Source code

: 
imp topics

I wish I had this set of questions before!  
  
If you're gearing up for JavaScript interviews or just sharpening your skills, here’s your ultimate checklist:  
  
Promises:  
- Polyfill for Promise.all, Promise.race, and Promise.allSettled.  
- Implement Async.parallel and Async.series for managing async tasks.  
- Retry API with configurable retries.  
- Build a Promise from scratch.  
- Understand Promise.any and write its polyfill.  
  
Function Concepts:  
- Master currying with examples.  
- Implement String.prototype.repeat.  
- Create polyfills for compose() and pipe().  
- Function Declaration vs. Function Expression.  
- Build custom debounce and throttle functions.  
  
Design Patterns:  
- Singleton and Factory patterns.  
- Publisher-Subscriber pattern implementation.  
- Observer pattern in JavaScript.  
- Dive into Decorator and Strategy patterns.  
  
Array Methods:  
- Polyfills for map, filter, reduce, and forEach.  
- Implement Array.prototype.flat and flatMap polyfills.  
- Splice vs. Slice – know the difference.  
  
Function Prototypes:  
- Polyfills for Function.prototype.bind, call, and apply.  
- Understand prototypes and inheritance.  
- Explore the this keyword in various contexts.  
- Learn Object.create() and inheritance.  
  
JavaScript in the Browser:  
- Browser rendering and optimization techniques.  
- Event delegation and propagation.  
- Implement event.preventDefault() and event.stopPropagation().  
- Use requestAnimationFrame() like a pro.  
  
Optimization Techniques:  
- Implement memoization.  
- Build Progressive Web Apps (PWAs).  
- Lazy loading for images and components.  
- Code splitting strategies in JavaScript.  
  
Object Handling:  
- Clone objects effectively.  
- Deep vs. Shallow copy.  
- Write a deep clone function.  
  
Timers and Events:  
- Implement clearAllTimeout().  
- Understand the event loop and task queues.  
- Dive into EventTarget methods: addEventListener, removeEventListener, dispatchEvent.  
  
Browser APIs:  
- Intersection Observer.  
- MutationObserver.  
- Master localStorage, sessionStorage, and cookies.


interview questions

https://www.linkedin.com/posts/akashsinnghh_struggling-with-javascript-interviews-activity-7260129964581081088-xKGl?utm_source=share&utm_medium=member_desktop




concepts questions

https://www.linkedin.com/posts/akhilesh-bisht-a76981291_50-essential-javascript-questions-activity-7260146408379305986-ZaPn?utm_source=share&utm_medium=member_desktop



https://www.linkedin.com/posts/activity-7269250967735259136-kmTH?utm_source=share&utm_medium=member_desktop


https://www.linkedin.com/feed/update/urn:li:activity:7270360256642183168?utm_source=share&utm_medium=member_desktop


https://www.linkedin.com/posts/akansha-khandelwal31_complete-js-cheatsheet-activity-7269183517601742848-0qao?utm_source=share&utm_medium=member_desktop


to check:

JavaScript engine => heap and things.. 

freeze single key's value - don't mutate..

[Task to carry out]: Copy the records above exactly, beginning at the line that contains "- Polyfills for map, filter, reduce, and" and stopping after the line that contains "- Implement clearAllTimeout().".

[Result of the task]:
- Polyfills for map, filter, reduce, and forEach.  
- Implement Array.prototype.flat and flatMap polyfills.  
- Splice vs. Slice – know the difference.  
  
Function Prototypes:  
- Polyfills for Function.prototype.bind, call, and apply.  
- Understand prototypes and inheritance.  
- Explore the this keyword in various contexts.  
- Learn Object.create() and inheritance.  
  
JavaScript in the Browser:  
- Browser rendering and optimization techniques.  
- Event delegation and propagation.  
- Implement event.preventDefault() and event.stopPropagation().  
- Use requestAnimationFrame() like a pro.  
  
Optimization Techniques:  
- Implement memoization.  
- Build Progressive Web Apps (PWAs).  
- Lazy loading for images and components.  
- Code splitting strategies in JavaScript.  
  
Object Handling:  
- Clone objects effectively.  
- Deep vs. Shallow copy.  
- Write a deep clone function.  
  
Timers and Events:  
- Implement clearAllTimeout().  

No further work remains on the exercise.